(WHAT THE EXERCISE ASKS): Write the data out again exactly, dropping any images it holds.

===== GIVEN RECORDS

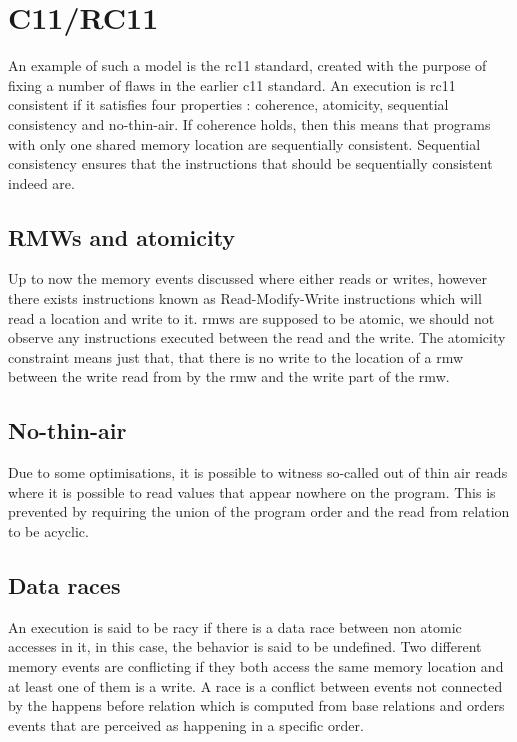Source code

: \documentclass[a4,12pt]{article}
\begin{document}
\section{C11/RC11}

An example of such a model is the rc11 standard, created with the purpose of fixing a number of flaws in the earlier c11 standard. An execution is rc11 consistent if it satisfies four properties : coherence, atomicity, sequential consistency and no-thin-air. If coherence holds, then this means that programs with only one shared memory location are sequentially consistent. Sequential consistency ensures that the instructions that should be sequentially consistent indeed are.

\subsection{RMWs and atomicity}

Up to now the memory events discussed where either reads or writes, however there exists instructions known as Read-Modify-Write instructions which will read a location and write to it. rmws are supposed to be atomic, we should not observe any instructions executed between the read and the write. The atomicity constraint means just that, that there is no write to the location of a rmw between the write read from by the rmw and the write part of the rmw.

\subsection{No-thin-air}

Due to some optimisations, it is possible to witness so-called out of thin air reads where it is possible to read values that appear nowhere on the program. This is prevented by requiring the union of the program order and the read from relation to be acyclic.

\subsection{Data races}

An execution is said to be racy if there is a data race between non atomic accesses in it, in this case, the behavior is said to be undefined. Two different memory events are conflicting if they both access the same memory location and at least one of them is a write. A race is a conflict between events not connected by the happens before relation which is computed from base relations and orders events that are perceived as happening in a specific order.
\end{document}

==========

(RESULT BELOW):
Source code

: \documentclass[a4,12pt]{article}
\begin{document}
\section{C11/RC11}

An example of such a model is the rc11 standard, created with the purpose of fixing a number of flaws in the earlier c11 standard. An execution is rc11 consistent if it satisfies four properties : coherence, atomicity, sequential consistency and no-thin-air. If coherence holds, then this means that programs with only one shared memory location are sequentially consistent. Sequential consistency ensures that the instructions that should be sequentially consistent indeed are.

\subsection{RMWs and atomicity}

Up to now the memory events discussed where either reads or writes, however there exists instructions known as Read-Modify-Write instructions which will read a location and write to it. rmws are supposed to be atomic, we should not observe any instructions executed between the read and the write. The atomicity constraint means just that, that there is no write to the location of a rmw between the write read from by the rmw and the write part of the rmw.

\subsection{No-thin-air}

Due to some optimisations, it is possible to witness so-called out of thin air reads where it is possible to read values that appear nowhere on the program. This is prevented by requiring the union of the program order and the read from relation to be acyclic.

\subsection{Data races}

An execution is said to be racy if there is a data race between non atomic accesses in it, in this case, the behavior is said to be undefined. Two different memory events are conflicting if they both access the same memory location and at least one of them is a write. A race is a conflict between events not connected by the happens before relation which is computed from base relations and orders events that are perceived as happening in a specific order.
\end{document}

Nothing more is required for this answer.